_AIM OF THE TASK_.
Report each line of the data that includes the word "comments".

[Opening DATASET EXCERPTS section]

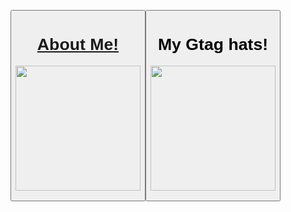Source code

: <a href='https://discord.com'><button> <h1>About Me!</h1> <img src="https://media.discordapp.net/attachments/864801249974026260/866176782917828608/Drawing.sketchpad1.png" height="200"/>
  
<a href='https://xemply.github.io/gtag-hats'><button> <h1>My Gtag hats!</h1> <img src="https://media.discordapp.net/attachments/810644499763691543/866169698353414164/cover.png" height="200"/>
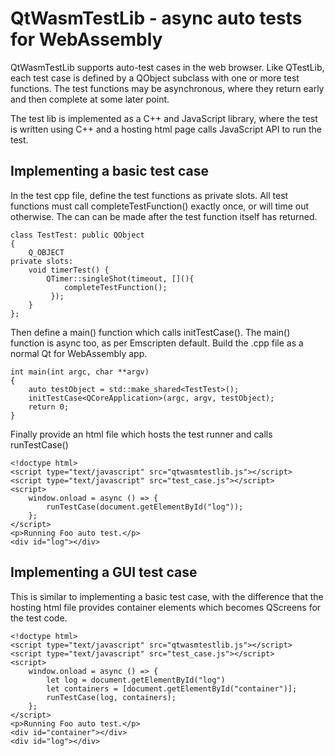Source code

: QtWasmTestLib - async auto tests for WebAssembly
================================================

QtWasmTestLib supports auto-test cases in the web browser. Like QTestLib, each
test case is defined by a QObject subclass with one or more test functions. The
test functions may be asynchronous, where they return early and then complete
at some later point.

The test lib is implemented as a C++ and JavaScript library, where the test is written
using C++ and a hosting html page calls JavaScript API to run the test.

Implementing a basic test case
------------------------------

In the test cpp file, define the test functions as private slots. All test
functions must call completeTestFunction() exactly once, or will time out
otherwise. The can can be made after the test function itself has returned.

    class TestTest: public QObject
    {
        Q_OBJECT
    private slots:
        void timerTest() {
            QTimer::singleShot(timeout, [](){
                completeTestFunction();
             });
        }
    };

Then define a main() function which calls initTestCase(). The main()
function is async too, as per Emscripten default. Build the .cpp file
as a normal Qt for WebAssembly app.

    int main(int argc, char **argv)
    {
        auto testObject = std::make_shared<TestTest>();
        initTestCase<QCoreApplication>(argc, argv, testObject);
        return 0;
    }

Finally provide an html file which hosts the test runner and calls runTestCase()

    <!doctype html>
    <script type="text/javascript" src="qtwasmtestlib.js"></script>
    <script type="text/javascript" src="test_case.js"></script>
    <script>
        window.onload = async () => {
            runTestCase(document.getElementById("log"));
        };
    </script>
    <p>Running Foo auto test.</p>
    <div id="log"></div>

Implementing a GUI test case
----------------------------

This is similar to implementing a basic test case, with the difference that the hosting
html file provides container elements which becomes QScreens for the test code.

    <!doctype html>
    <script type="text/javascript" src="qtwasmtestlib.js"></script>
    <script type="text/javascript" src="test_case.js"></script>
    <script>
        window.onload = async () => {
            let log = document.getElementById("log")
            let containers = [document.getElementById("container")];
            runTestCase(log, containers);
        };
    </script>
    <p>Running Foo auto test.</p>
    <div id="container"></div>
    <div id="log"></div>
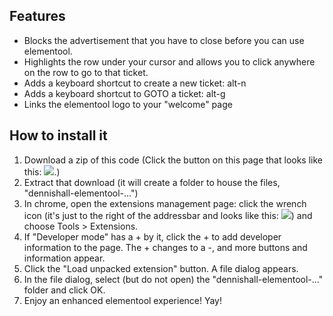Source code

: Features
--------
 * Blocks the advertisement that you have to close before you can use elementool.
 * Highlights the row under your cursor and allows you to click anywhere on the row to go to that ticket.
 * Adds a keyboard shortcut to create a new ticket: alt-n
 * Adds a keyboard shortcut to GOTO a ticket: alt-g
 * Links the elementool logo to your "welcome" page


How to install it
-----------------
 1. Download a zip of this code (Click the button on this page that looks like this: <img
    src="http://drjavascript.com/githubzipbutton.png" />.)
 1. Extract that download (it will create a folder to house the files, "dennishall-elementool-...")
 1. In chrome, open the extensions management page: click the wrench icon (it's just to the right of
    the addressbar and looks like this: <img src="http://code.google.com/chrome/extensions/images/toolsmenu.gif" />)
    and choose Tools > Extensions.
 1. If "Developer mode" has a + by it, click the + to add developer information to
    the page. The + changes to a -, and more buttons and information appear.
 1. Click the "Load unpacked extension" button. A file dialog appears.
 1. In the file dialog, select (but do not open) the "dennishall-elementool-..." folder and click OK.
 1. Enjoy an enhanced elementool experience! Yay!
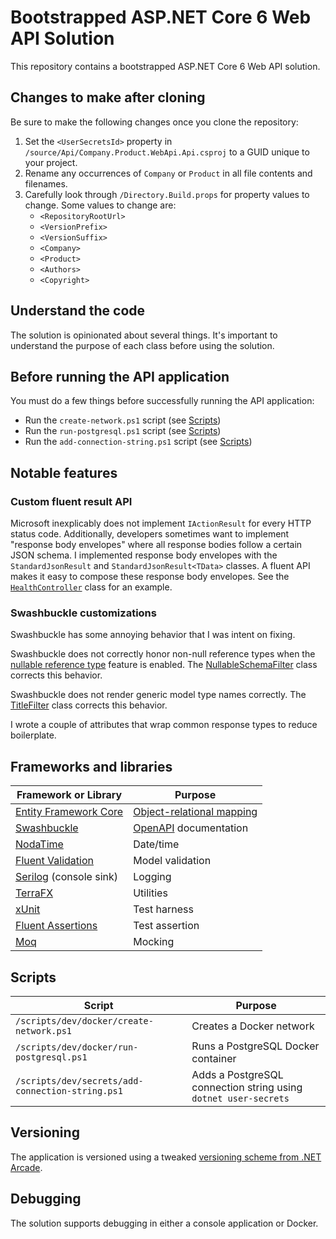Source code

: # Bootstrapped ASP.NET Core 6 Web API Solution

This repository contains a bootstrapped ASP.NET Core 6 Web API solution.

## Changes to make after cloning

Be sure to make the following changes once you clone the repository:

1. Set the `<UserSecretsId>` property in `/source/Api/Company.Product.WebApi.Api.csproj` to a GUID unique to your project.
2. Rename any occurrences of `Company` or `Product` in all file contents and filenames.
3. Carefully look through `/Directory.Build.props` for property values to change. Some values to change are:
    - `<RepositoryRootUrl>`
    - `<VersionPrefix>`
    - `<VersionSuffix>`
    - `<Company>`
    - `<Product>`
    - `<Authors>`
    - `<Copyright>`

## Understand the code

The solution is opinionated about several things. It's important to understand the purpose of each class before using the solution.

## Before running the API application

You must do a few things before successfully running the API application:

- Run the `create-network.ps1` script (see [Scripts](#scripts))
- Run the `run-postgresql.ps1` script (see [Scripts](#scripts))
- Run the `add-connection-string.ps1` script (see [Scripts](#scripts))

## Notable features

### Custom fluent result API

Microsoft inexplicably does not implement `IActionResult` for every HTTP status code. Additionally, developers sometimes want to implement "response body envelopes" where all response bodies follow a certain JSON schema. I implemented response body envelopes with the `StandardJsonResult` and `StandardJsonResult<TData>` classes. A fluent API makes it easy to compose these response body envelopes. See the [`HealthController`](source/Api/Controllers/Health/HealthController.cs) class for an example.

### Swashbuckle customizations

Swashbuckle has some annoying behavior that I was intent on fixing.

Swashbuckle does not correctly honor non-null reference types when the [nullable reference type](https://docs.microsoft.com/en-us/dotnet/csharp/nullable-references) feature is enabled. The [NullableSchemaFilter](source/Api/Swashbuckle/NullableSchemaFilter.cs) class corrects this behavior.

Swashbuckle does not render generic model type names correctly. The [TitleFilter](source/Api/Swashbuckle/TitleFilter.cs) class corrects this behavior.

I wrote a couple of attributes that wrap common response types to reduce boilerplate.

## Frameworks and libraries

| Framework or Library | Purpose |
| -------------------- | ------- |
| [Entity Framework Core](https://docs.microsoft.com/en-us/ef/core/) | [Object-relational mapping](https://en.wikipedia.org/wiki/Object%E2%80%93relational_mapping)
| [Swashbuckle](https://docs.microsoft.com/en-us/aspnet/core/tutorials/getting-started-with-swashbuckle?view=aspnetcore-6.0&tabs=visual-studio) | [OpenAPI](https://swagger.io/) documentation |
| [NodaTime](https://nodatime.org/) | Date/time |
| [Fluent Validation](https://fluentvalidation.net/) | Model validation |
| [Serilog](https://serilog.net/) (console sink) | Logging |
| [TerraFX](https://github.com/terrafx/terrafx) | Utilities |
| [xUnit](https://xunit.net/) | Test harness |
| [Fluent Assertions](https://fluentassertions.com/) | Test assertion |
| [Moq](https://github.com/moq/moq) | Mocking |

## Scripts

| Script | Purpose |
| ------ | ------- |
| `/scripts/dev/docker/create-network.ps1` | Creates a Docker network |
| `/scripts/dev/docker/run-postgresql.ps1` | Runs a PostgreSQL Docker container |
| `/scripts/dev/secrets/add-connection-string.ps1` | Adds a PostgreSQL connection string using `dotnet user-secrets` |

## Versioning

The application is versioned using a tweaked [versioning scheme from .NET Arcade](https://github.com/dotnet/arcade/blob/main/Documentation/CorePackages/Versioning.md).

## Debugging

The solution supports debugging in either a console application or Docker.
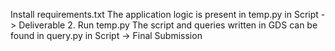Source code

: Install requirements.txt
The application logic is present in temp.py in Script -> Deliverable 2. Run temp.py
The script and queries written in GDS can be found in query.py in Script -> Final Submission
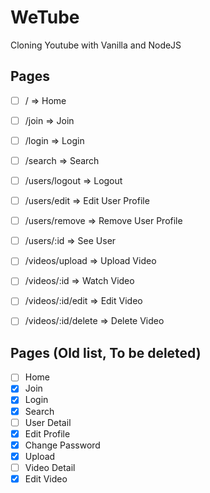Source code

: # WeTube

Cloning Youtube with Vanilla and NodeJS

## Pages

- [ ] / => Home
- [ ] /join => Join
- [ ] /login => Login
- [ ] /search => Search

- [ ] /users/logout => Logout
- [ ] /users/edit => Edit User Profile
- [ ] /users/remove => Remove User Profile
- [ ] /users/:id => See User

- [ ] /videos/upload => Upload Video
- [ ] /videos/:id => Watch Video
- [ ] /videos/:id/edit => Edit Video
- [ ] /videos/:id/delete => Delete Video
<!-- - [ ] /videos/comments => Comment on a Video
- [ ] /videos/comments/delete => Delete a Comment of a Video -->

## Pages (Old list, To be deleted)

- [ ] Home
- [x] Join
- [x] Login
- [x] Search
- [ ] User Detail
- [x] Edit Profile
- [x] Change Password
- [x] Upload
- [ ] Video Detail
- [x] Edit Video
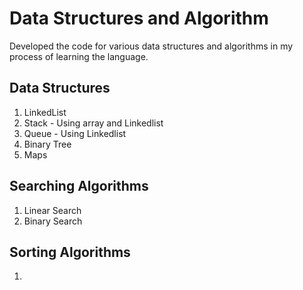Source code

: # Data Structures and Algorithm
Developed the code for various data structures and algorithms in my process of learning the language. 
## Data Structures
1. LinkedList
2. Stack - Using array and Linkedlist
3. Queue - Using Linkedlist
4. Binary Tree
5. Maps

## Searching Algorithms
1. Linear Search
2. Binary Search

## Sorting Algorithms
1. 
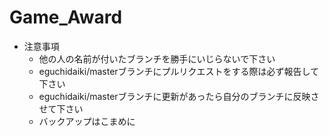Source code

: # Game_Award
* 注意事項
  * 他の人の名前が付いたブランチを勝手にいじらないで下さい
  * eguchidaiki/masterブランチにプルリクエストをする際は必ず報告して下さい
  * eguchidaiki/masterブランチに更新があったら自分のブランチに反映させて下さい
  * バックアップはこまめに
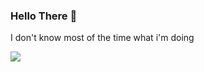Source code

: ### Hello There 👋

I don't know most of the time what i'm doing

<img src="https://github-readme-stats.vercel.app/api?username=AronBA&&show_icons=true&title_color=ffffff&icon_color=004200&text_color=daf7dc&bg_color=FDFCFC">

[Closing DATASET EXCERPTS section]

_FINAL ANSWER_.
<!-- - [ ] /videos/comments => Comment on a Video
- [ ] /videos/comments/delete => Delete a Comment of a Video -->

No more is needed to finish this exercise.